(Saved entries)
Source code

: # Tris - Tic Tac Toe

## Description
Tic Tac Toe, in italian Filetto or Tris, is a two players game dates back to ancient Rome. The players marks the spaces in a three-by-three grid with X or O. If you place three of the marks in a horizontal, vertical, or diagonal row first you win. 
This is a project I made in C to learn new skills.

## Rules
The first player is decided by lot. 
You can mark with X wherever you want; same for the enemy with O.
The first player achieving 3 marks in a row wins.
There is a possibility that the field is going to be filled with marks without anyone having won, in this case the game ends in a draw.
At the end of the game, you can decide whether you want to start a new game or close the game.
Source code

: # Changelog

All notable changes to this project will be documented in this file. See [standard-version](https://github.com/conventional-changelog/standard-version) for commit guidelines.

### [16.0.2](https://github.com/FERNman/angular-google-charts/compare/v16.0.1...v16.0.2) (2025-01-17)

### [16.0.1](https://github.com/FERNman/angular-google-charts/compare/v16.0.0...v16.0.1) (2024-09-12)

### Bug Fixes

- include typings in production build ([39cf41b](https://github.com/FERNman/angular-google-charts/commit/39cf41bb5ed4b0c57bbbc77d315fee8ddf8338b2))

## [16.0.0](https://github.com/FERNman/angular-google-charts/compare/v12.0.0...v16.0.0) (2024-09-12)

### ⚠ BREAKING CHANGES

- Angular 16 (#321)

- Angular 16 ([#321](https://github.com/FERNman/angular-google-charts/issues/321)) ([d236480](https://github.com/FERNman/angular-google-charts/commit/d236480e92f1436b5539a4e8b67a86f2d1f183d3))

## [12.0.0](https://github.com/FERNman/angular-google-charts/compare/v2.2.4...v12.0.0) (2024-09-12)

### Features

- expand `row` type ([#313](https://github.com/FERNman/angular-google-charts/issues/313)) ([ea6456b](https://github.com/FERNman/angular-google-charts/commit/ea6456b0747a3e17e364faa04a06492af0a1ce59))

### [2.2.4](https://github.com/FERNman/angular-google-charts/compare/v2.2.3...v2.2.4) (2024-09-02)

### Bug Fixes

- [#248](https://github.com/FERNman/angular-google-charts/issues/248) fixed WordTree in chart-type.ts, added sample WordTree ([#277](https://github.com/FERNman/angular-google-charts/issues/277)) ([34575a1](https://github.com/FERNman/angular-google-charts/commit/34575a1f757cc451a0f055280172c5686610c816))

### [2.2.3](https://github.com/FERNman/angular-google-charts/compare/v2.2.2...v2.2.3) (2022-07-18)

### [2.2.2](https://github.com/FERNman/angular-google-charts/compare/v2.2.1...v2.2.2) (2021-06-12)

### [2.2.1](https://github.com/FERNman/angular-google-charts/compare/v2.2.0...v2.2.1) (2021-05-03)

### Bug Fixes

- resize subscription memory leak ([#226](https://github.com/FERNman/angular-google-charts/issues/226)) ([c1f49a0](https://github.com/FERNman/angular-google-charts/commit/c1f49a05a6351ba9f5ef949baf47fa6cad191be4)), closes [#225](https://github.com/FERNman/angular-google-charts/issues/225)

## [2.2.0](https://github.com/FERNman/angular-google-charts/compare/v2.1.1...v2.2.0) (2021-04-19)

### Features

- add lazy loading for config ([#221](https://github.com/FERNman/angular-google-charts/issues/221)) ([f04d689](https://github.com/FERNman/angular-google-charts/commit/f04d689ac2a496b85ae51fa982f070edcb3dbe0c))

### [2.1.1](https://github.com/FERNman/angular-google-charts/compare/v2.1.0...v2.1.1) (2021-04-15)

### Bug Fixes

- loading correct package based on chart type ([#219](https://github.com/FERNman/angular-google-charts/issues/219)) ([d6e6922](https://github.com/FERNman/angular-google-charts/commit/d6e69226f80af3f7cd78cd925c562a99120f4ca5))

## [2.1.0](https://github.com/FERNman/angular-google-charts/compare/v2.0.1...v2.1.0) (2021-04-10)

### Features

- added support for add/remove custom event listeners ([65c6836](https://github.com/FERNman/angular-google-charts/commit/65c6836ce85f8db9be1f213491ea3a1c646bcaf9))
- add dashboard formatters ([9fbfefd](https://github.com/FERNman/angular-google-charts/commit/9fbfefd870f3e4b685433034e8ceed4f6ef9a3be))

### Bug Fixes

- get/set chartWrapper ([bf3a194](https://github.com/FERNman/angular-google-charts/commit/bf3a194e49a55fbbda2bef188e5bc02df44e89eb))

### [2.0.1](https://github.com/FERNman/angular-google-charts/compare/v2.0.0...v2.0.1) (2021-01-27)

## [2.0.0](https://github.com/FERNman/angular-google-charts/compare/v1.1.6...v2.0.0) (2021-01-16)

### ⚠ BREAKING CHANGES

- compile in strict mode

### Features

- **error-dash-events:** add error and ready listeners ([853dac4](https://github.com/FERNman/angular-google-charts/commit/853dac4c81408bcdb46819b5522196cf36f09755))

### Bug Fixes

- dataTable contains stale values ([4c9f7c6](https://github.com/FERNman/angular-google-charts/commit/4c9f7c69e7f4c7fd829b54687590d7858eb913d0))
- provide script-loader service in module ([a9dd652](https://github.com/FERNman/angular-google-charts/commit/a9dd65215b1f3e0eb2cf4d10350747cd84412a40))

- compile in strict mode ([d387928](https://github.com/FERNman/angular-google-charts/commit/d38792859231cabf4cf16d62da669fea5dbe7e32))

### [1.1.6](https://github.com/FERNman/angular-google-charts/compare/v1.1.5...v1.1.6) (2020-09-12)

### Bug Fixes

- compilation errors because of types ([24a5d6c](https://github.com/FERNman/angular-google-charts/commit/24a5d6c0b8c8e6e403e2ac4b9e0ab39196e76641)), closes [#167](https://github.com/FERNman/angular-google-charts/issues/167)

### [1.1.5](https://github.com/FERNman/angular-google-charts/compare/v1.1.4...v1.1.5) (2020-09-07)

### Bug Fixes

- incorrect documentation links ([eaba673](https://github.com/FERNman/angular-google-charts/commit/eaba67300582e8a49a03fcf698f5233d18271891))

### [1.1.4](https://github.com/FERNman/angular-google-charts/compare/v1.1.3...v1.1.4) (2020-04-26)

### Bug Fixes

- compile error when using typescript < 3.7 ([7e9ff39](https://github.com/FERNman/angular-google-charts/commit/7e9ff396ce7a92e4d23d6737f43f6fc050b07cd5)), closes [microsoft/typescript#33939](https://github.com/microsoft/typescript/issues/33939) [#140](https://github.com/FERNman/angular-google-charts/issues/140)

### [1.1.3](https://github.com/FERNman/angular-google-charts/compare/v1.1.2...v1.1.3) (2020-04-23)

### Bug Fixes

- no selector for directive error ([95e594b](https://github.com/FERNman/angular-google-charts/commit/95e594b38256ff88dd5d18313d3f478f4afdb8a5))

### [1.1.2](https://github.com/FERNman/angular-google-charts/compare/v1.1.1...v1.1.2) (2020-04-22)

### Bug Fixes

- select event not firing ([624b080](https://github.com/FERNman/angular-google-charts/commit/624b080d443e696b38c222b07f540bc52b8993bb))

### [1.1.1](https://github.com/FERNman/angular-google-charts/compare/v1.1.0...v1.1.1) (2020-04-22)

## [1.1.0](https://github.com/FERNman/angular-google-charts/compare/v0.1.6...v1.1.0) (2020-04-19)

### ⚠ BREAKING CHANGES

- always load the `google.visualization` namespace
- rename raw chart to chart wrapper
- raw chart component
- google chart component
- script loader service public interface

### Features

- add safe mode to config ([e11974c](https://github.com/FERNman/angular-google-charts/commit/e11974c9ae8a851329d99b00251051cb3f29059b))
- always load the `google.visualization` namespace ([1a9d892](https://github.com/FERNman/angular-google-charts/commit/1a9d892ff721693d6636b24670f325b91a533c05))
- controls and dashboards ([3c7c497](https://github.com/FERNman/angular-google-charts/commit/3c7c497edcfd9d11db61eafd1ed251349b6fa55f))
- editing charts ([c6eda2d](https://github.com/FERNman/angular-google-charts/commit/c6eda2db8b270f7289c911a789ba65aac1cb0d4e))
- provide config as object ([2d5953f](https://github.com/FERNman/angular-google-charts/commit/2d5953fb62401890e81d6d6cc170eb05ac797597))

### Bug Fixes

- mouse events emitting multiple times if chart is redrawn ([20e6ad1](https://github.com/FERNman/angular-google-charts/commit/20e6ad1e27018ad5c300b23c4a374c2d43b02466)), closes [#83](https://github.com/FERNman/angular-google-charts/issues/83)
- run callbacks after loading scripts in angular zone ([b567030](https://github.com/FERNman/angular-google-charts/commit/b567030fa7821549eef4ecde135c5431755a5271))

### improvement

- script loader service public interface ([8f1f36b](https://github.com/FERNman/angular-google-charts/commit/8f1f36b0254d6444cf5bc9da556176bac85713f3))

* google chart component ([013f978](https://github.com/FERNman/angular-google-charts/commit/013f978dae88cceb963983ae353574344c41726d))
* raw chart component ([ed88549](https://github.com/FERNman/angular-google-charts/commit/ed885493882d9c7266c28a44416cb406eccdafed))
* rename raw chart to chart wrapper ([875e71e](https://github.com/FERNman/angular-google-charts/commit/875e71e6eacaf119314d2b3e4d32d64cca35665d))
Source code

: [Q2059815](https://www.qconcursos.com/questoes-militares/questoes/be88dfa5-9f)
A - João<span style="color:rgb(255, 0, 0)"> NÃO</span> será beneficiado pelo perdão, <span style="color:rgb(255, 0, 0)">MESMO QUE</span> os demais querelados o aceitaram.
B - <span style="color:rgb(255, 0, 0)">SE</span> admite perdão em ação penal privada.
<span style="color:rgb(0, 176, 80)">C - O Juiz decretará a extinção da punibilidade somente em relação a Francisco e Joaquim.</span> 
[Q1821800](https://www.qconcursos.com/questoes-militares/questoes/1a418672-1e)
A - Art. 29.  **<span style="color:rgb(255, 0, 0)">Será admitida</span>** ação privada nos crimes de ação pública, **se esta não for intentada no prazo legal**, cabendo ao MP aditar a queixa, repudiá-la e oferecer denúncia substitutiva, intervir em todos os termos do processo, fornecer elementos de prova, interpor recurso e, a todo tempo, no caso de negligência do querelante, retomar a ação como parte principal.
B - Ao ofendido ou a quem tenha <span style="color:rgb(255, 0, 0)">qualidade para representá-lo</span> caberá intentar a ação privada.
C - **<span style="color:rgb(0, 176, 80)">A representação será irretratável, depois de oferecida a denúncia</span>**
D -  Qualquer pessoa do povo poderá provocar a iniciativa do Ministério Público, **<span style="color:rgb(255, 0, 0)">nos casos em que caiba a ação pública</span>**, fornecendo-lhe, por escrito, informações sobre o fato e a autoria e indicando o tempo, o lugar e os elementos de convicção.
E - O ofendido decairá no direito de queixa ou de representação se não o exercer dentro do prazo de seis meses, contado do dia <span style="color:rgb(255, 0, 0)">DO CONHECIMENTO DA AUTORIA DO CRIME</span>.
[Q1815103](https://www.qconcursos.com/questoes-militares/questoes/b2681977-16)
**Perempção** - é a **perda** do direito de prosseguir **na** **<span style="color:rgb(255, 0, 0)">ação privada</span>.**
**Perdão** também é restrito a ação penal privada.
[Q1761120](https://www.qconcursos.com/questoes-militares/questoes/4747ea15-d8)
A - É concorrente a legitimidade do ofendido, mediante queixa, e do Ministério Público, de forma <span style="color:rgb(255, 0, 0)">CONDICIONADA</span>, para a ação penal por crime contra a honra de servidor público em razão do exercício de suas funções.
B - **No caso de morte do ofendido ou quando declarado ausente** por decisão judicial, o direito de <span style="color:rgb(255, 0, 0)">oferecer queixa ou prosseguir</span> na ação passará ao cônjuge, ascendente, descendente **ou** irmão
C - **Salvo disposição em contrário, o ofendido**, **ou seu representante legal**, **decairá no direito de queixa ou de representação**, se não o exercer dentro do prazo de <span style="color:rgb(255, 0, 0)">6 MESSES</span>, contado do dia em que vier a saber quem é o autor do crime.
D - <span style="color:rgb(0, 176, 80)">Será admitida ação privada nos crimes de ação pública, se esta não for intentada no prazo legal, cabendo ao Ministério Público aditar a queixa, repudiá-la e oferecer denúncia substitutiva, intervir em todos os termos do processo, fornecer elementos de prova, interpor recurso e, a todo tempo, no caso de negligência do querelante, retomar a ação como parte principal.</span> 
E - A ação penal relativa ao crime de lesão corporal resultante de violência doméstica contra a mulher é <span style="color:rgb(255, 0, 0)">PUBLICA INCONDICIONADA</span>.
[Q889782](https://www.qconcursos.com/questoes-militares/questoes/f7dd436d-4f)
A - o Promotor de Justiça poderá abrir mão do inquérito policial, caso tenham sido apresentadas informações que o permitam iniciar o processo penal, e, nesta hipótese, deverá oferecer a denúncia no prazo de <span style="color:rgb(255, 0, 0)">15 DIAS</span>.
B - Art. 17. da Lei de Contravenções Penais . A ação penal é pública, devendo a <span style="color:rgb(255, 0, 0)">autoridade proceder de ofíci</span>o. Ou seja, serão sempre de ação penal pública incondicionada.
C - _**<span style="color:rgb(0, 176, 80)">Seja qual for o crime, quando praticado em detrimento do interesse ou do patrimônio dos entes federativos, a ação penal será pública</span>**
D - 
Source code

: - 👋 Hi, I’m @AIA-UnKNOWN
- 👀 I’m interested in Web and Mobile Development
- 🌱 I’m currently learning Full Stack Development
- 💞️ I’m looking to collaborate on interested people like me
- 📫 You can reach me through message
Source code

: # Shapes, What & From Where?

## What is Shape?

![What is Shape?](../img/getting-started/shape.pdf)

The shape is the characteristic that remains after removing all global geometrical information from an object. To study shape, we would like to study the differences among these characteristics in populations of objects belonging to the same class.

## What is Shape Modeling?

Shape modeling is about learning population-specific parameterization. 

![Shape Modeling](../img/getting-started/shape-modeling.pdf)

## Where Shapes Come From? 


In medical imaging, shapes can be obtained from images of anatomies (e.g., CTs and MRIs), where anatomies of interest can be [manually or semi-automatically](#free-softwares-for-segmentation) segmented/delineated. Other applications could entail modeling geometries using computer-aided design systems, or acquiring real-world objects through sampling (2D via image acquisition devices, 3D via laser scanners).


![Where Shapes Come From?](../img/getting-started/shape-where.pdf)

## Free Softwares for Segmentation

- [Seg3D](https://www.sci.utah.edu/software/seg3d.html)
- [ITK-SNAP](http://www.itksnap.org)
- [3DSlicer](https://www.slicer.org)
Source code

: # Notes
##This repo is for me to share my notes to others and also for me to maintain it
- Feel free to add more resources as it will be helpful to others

Description of the task – Copy each line of the records that has "loading" in it.

Written solution –
- add lazy loading for config ([#221](https://github.com/FERNman/angular-google-charts/issues/221)) ([f04d689](https://github.com/FERNman/angular-google-charts/commit/f04d689ac2a496b85ae51fa982f070edcb3dbe0c))
- loading correct package based on chart type ([#219](https://github.com/FERNman/angular-google-charts/issues/219)) ([d6e6922](https://github.com/FERNman/angular-google-charts/commit/d6e69226f80af3f7cd78cd925c562a99120f4ca5))
- run callbacks after loading scripts in angular zone ([b567030](https://github.com/FERNman/angular-google-charts/commit/b567030fa7821549eef4ecde135c5431755a5271))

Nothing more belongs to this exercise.